Vagankov Cemetery

The beautiful Vagankov Cemetery is located in the quiet Krasnaya Presnaya district of the city and is a pleasure to wander around. Almost as prestigious as the Novodevichy Graveyard, where the majority of Moscow's major political, literary and historical figures were laid to rest, the cemetery dates from 1771, when an outbreak of plague compelled the authorities to dig up all the graveyards in central Moscow and establish new ones beyond the city limits. The cemetery's name derives from the parish graveyard that belonged to the Church of St. Nicholas in Old Vagankov, which stands near the Borovitsky Gate of the Kremlin where a village of the same name stood in medieval times. Of the many distinguished figures buried in the Vagankov Cemetery of particular note is the grave of the maverick actor, poet and drunk of the Brezhnev era Vladimir Vysotsky, whose melancholy ballads and lyrics have become part of the national consciousness.
Closely linked with Moscow's Taganka Theater, where his performances of a black-jeaned, guitar-playing Hamlet stunned audiences in the 1970s, Vysotsky sang of disillusionment and the seedier side of Russian life and found fame and popularity throughout the country. His death during the Moscow Olympic Games in 1980 was unpublicized but hundreds of devoted fans still turned up to his secret funeral in the cemetery, although no monument was permitted on his grave until five years later with the advent of perestroika. Today the grave is marked by a statue of the great singer, shrouded in a cloak with his guitar forming a halo behind his head.
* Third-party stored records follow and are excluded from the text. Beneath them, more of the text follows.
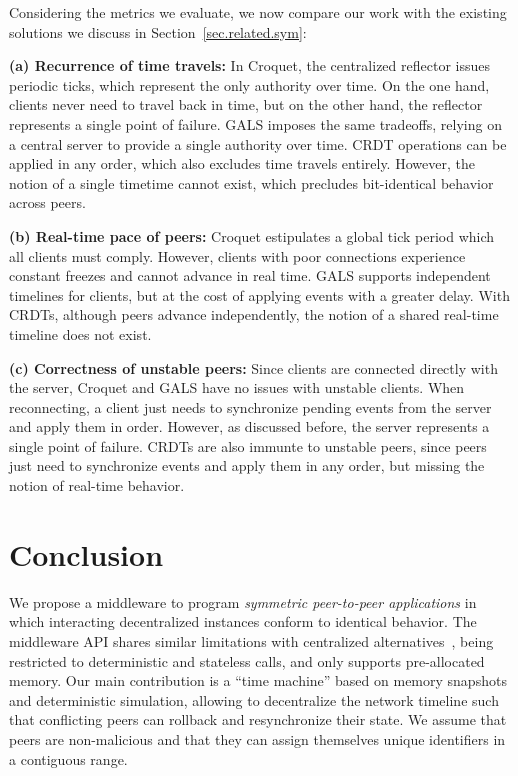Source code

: \documentclass[fleqn,10pt]{SelfArx}
\begin{document}
Considering the metrics we evaluate, we now compare our work with the existing
solutions we discuss in Section~\ref{sec.related.sym}:

\textbf{(a) Recurrence of time travels:}
In Croquet, the centralized reflector issues periodic ticks, which represent
the only authority over time.
On the one hand, clients never need to travel back in time, but on the other
hand, the reflector represents a single point of failure.
%
GALS imposes the same tradeoffs, relying on a central server to provide a
single authority over time.
%
CRDT operations can be applied in any order, which also excludes time travels
entirely.
However, the notion of a single timetime cannot exist, which precludes
bit-identical behavior across peers.

\textbf{(b) Real-time pace of peers:}
Croquet estipulates a global tick period which all clients must comply.
However, clients with poor connections experience constant freezes and cannot
advance in real time.
%
GALS supports independent timelines for clients, but at the cost of applying
events with a greater delay.
%
With CRDTs, although peers advance independently, the notion of a shared
real-time timeline does not exist.

\textbf{(c) Correctness of unstable peers:}
Since clients are connected directly with the server, Croquet and GALS have no
issues with unstable clients.
When reconnecting, a client just needs to synchronize pending events from the
server and apply them in order.
However, as discussed before, the server represents a single point of failure.
%
CRDTs are also immunte to unstable peers, since peers just need to synchronize
events and apply them in any order, but missing the notion of real-time
behavior.

\section{Conclusion}
\label{sec.conclusion}

We propose a middleware to program \emph{symmetric peer-to-peer applications}
in which interacting decentralized instances conform to identical behavior.
%
The middleware API shares similar limitations with centralized
alternatives~\cite{gals,croquet}, being restricted to deterministic and
stateless calls, and only supports pre-allocated memory.
%
Our main contribution is a ``time machine'' based on memory snapshots and
deterministic simulation, allowing to decentralize the network timeline such
that conflicting peers can rollback and resynchronize their state.
%
We assume that peers are non-malicious and that they can assign themselves
unique identifiers in a contiguous range.
\end{document}
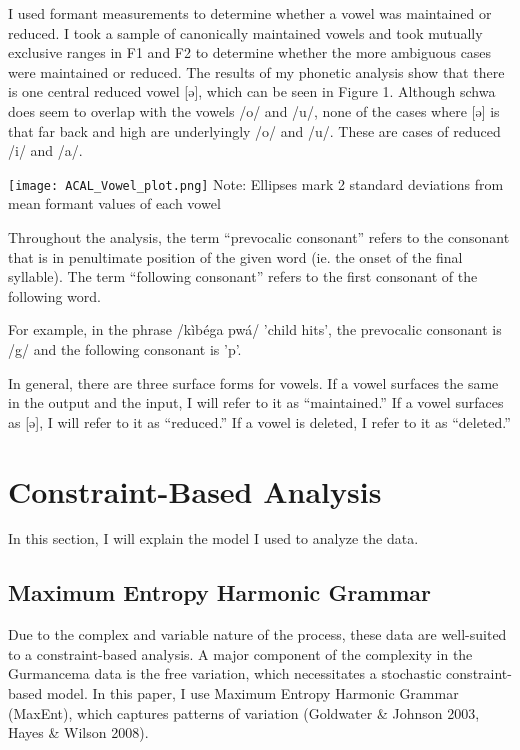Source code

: \documentclass[output=paper,
modfonts
]{langscibook}
\begin{document}
I used formant measurements to determine whether a vowel was maintained or reduced. I took a sample of canonically maintained vowels and took mutually exclusive ranges in F1 and F2 to determine whether the more ambiguous cases were maintained or reduced. The results of my phonetic analysis show that there is one central reduced vowel [ə], which can be seen in Figure 1. Although schwa does seem to overlap with the vowels /o/ and /u/, none of the cases where [ə] is that far back and high are underlyingly /o/ and /u/. These are cases of reduced /i/ and /a/.

\pagebreak

\begin{center} 
\texttt{[image: ACAL\_Vowel\_plot.png]}
  Note: Ellipses mark 2 standard deviations from mean formant values of each vowel
  \end{center}
 

Throughout the analysis, the term “prevocalic consonant” refers to the consonant that is in penultimate position of the given word (ie. the onset of the final syllable). The term “following consonant” refers to the first consonant of the following word. 

For example, in the phrase /kìbéga pwá/ 'child hits', the prevocalic consonant is /g/ and the following consonant is 'p'. 

In general, there are three surface forms for vowels. If a vowel surfaces the same in the output and the input, I will refer to it as “maintained.” If a vowel surfaces as [ə], I will refer to it as “reduced.” If a vowel is deleted, I refer to it as “deleted.”

\section{Constraint-Based Analysis}
In this section, I will explain the model I used to analyze the data. 

\subsection{Maximum Entropy Harmonic Grammar}

Due to the complex and variable nature of the process, these data are well-suited to a constraint-based analysis. A major component of the complexity in the Gurmancema data is the free variation, which necessitates a stochastic constraint-based model. In this paper, I use Maximum Entropy Harmonic Grammar (MaxEnt), which captures patterns of variation (Goldwater \& Johnson 2003, Hayes \& Wilson 2008). 
	 
\end{document}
Another significant grave is that of the striking but volatile young poet, Sergei Yesenin, whose final verse (To die is not new - but neither is it new to be alive) was written in his own blood just before he hanged himself in a hotel room in St. Petersburg. Having grown up in the archaic provincial setting of traditional rural Russian life, the young poet spent the rest of his life trying to adjust to the new age of social revolution and upheaval, which he communicated through his popular and poignant lyric poems. After a stormy marriage to the American dancer Isadora Duncan, during which the poet became increasingly mentally unstable and turned more and more to alcohol and drugs to quell his disquiet and dissatisfaction with life, and a brief second marriage to one of the granddaughters of the great writer Tolstoy, Esenin became so tormented by guilt at his inability to fulfill the messianic role of a poet of the people that he tragically took his own life. His grave is marked by a dashing sculpture of the poet carved from white marble. One of the poet's many admirers, a Galina Benislavskaya, shot herself on his grave a year after his death and was buried in the plot behind him.
Visitors should also look for the graves of the great Russian historical painter Vasily Surikov, which is marked by a sculpted palette and brush, the famous lexicographer Vladimir Dal, whose work is known to and probably the bane of every student of the Russian language, and the Mafia boss Otari Kvantrishvili, who was shot by a contract killer in a traditional Russian bath house back in 1994 and whose funeral was shown on television accompanied by the theme tune from the film The Godfather.